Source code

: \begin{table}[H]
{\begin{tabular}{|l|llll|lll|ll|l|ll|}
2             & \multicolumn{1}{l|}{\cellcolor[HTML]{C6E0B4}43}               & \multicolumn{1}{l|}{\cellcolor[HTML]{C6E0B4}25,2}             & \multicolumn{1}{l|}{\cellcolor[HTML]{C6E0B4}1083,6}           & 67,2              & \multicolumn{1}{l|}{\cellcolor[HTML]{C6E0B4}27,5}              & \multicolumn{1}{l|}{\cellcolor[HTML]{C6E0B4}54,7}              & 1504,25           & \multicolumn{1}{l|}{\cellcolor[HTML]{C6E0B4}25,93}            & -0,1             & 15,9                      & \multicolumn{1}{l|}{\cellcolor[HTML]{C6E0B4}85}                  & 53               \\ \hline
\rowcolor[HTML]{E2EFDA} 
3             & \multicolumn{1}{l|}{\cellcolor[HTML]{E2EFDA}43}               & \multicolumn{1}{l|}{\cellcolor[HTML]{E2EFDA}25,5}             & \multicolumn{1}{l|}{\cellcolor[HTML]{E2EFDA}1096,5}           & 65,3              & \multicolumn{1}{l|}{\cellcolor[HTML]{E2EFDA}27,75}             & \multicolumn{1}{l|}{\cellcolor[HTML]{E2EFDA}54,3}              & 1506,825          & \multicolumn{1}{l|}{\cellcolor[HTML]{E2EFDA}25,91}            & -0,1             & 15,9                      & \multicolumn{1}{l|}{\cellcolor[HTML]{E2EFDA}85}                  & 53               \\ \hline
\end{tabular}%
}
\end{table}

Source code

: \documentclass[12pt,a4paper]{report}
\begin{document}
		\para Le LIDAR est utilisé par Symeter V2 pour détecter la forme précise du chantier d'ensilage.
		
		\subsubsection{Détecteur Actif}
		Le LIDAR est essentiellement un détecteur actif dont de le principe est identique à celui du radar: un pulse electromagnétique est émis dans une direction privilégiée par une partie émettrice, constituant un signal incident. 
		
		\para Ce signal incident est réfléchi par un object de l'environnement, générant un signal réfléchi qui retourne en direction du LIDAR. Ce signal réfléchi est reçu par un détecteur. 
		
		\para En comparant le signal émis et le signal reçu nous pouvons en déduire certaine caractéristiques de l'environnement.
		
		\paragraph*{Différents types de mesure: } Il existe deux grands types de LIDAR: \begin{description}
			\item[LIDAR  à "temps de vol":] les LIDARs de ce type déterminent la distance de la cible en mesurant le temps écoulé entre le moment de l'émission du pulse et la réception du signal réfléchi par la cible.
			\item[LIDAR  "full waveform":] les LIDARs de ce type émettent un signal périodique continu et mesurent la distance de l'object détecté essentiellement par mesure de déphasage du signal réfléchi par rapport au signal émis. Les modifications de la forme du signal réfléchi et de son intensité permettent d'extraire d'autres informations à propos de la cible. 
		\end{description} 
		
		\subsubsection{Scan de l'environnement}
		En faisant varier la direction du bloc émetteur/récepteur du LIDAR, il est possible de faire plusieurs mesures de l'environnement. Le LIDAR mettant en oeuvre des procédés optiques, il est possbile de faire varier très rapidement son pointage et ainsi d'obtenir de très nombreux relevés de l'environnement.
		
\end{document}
------------------------------------------------
TASK DETAILS:
Please state how many lines in the records above hold the word "tabular", giving only the number.

ANSWER SECTION:
2